- _What is expected_: Exclude all pictures, then write out exactly the lines below from the first one through the line with "1. Create container".

- _Records for this exercise_:
== == ==

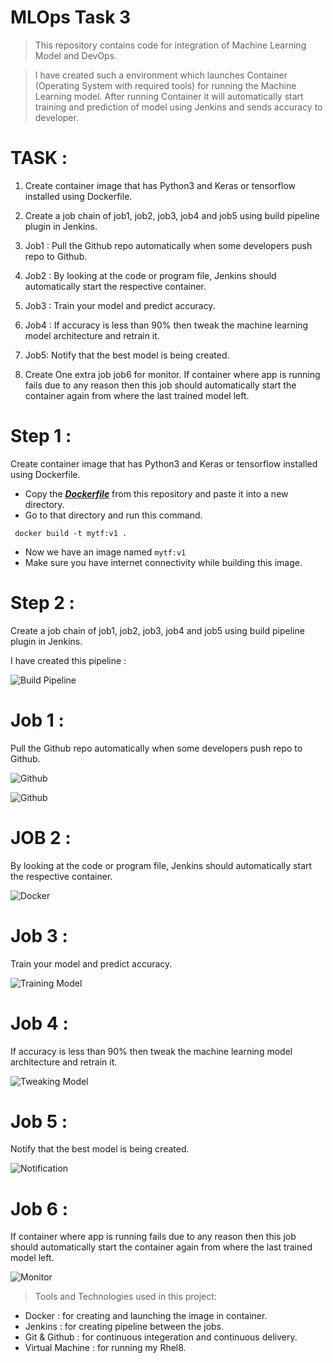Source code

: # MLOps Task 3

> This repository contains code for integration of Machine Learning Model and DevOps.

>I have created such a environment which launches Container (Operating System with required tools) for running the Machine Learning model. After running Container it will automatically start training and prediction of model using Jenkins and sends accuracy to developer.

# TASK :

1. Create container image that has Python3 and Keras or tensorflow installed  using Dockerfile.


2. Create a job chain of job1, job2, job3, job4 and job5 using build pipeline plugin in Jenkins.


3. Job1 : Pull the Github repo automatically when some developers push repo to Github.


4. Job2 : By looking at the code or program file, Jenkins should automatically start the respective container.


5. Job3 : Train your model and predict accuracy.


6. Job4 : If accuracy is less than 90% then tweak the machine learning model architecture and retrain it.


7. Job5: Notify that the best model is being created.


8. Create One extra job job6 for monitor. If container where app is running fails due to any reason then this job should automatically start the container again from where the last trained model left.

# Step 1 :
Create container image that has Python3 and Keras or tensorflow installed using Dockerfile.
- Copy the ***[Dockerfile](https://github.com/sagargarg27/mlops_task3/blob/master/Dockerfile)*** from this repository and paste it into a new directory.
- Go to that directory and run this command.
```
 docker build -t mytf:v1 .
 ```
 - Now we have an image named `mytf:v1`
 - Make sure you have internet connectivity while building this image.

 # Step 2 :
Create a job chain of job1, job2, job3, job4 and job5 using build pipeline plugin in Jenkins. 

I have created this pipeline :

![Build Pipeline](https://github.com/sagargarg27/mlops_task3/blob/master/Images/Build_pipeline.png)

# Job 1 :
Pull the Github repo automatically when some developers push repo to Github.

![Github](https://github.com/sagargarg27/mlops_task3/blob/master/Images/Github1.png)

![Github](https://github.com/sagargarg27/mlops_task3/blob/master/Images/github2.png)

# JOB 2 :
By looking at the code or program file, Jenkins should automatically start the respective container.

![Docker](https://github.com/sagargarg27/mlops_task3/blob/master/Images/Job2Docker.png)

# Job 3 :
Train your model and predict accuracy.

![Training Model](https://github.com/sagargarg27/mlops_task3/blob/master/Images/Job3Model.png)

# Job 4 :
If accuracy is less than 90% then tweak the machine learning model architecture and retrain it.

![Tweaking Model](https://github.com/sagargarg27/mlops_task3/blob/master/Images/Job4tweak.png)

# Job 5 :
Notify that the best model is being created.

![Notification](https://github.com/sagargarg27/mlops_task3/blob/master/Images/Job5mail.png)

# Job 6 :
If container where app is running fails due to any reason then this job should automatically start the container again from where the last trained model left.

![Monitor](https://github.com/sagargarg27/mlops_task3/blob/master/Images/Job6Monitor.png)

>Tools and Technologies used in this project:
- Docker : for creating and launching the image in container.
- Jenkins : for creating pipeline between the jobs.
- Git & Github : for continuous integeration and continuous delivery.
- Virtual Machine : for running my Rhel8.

== == ==

- _Answer box_:
Source code

: # MLOps Task 3

> This repository contains code for integration of Machine Learning Model and DevOps.

>I have created such a environment which launches Container (Operating System with required tools) for running the Machine Learning model. After running Container it will automatically start training and prediction of model using Jenkins and sends accuracy to developer.

# TASK :

1. Create container image that has Python3 and Keras or tensorflow installed  using Dockerfile.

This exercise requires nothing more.